■ **Task brief**
Identify every line in the records below that contains the word "Phase", and reproduce each one.

(Stored data entries)

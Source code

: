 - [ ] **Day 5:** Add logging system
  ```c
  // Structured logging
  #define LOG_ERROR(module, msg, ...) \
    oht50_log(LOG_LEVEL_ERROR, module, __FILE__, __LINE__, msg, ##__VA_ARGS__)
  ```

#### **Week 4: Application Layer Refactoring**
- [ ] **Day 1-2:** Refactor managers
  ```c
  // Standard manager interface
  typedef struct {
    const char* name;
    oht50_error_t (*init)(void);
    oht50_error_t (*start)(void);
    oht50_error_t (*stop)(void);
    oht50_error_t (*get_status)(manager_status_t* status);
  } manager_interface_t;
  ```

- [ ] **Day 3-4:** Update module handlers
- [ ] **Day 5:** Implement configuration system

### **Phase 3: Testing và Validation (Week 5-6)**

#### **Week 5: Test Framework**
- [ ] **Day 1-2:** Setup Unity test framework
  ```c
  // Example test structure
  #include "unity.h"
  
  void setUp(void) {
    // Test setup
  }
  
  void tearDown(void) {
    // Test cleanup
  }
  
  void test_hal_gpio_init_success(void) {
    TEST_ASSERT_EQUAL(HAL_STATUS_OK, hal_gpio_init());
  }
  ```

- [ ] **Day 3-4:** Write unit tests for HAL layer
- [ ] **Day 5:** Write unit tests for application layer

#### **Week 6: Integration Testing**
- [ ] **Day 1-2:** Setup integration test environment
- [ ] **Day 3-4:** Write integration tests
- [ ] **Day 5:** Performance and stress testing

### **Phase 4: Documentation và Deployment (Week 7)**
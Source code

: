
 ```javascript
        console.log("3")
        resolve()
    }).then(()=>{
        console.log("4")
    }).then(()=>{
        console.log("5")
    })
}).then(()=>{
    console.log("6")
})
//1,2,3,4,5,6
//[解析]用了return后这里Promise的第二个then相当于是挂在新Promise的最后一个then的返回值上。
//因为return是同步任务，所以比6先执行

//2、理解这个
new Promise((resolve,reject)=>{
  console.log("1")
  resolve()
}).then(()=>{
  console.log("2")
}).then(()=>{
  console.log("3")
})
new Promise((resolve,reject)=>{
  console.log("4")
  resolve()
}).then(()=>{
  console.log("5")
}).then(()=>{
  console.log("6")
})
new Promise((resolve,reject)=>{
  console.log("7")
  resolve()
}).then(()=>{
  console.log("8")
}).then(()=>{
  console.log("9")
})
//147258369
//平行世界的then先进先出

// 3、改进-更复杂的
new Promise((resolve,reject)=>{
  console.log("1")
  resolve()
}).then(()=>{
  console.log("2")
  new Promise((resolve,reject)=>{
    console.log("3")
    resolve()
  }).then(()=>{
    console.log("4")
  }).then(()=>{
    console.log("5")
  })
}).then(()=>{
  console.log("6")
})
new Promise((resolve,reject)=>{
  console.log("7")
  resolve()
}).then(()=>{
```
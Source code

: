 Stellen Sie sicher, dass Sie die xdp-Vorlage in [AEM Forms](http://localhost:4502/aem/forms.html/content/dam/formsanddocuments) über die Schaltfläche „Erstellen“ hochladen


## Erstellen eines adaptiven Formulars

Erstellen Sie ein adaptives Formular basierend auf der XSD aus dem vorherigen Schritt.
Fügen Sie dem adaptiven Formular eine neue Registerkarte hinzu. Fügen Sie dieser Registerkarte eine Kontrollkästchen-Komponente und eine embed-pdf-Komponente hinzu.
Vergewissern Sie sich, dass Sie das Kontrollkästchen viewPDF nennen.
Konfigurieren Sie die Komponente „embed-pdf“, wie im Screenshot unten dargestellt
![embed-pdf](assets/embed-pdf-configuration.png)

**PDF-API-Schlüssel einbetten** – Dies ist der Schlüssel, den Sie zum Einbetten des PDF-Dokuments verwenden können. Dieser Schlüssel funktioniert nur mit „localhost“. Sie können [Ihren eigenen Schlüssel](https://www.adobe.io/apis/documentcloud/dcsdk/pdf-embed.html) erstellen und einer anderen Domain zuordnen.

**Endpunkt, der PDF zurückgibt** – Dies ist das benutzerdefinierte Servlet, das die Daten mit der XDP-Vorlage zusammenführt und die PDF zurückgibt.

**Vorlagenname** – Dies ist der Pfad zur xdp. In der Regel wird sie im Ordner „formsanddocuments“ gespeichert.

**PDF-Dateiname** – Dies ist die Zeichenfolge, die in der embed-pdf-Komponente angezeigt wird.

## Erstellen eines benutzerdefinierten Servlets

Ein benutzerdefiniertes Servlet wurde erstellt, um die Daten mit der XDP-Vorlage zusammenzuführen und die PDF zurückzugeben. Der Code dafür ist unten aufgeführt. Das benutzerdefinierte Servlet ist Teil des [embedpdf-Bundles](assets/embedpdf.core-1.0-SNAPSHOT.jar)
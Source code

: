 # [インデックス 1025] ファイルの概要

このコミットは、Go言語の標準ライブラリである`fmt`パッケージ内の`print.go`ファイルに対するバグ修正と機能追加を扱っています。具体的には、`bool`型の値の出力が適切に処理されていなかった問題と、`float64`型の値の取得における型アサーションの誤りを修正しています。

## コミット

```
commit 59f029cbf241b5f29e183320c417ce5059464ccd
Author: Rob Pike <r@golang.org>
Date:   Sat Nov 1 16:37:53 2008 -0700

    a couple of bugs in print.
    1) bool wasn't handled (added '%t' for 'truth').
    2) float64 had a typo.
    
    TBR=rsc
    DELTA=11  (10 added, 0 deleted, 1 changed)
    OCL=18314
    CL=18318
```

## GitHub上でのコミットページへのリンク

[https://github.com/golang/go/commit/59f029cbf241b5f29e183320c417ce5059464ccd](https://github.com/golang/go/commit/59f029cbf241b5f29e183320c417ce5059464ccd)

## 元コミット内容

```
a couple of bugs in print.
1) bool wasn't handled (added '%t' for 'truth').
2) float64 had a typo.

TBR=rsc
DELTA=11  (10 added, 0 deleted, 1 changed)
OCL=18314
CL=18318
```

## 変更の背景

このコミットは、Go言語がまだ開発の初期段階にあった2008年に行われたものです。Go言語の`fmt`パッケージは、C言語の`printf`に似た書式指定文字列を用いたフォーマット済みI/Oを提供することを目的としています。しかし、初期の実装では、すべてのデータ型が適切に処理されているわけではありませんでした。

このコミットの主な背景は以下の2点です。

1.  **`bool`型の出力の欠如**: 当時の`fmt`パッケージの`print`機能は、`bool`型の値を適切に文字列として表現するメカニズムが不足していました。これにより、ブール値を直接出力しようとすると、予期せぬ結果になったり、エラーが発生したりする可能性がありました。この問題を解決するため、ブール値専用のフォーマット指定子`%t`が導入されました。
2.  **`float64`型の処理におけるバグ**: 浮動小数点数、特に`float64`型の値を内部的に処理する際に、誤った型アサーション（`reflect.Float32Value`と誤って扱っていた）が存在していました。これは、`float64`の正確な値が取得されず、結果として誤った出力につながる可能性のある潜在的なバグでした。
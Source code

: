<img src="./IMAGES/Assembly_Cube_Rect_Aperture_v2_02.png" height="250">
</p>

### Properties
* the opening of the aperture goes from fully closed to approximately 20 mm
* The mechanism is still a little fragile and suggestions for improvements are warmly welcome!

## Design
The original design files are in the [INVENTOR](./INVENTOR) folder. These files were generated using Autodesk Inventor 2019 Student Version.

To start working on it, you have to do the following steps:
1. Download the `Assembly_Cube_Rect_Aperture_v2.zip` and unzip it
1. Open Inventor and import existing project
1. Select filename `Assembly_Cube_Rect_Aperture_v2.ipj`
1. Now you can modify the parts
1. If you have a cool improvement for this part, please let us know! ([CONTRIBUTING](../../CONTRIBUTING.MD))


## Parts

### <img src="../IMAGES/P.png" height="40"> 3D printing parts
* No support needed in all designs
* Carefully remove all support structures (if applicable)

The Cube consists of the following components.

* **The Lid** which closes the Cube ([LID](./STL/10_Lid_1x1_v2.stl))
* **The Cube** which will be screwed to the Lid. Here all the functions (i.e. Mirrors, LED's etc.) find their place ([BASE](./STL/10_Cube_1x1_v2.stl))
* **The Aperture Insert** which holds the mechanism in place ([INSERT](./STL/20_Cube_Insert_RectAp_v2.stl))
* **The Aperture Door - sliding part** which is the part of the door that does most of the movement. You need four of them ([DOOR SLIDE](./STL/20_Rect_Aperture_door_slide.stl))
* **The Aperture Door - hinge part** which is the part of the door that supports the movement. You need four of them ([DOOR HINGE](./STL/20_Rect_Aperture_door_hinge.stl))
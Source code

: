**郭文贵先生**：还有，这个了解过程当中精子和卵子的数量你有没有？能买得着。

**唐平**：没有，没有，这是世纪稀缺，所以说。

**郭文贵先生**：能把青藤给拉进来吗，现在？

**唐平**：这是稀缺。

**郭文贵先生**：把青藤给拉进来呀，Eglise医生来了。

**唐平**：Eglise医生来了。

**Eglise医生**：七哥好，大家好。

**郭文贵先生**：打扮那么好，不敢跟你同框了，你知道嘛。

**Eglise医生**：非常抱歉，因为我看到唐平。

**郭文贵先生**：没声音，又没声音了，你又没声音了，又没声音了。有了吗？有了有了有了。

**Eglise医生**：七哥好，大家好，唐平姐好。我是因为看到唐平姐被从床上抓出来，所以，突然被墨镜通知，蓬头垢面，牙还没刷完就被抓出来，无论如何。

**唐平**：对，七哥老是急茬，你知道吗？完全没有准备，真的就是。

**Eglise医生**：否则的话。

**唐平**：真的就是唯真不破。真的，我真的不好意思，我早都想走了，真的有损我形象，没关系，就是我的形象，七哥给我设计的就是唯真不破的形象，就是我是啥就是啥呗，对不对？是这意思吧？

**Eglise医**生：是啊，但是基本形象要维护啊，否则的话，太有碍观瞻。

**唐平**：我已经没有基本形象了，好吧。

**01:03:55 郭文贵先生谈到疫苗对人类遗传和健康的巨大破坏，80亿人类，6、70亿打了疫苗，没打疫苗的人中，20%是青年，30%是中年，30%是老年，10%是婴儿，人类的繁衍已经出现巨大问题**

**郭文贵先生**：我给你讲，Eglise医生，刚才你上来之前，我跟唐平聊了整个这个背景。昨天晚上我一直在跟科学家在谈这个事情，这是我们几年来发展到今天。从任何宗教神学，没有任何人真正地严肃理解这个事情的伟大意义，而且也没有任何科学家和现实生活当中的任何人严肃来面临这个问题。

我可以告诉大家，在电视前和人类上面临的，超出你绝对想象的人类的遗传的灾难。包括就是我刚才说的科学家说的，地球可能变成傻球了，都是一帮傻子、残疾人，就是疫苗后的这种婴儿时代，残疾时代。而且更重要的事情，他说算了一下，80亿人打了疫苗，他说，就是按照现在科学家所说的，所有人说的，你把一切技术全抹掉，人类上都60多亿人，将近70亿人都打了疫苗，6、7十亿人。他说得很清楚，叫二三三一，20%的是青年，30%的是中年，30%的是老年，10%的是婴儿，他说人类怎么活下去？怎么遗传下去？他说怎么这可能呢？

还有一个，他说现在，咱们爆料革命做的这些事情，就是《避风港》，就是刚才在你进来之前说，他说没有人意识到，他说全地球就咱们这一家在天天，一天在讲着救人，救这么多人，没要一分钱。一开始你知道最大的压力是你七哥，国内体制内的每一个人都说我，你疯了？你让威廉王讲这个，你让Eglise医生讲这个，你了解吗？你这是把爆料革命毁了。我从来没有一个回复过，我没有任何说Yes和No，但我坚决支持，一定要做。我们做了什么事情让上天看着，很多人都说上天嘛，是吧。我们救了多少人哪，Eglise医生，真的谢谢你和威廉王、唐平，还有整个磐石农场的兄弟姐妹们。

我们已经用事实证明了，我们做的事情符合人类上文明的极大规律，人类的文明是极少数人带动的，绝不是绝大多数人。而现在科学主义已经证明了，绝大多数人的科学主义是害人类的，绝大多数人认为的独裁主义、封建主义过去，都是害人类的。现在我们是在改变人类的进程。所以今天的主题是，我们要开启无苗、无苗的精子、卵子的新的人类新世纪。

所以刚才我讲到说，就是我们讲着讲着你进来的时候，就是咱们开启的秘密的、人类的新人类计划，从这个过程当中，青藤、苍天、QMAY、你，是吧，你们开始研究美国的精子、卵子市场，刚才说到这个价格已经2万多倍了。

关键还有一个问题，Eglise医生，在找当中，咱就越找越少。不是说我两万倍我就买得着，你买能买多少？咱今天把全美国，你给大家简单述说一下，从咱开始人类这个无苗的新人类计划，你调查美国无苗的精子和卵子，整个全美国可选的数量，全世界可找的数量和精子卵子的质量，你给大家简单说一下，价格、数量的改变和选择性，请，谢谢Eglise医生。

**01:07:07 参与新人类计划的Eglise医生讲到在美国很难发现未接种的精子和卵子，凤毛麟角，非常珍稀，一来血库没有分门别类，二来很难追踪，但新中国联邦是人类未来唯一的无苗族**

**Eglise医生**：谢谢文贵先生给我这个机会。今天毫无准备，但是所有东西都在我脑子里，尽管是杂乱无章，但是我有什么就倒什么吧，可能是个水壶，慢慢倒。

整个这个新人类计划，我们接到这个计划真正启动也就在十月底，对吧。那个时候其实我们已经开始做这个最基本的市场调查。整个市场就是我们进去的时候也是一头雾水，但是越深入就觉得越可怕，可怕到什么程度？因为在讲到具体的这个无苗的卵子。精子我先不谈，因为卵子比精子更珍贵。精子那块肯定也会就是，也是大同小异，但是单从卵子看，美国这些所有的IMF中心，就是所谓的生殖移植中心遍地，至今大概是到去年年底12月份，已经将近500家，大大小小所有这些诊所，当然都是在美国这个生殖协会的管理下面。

■ **Result of this exercise**
### **Phase 3: Testing và Validation (Week 5-6)**
### **Phase 4: Documentation và Deployment (Week 7)**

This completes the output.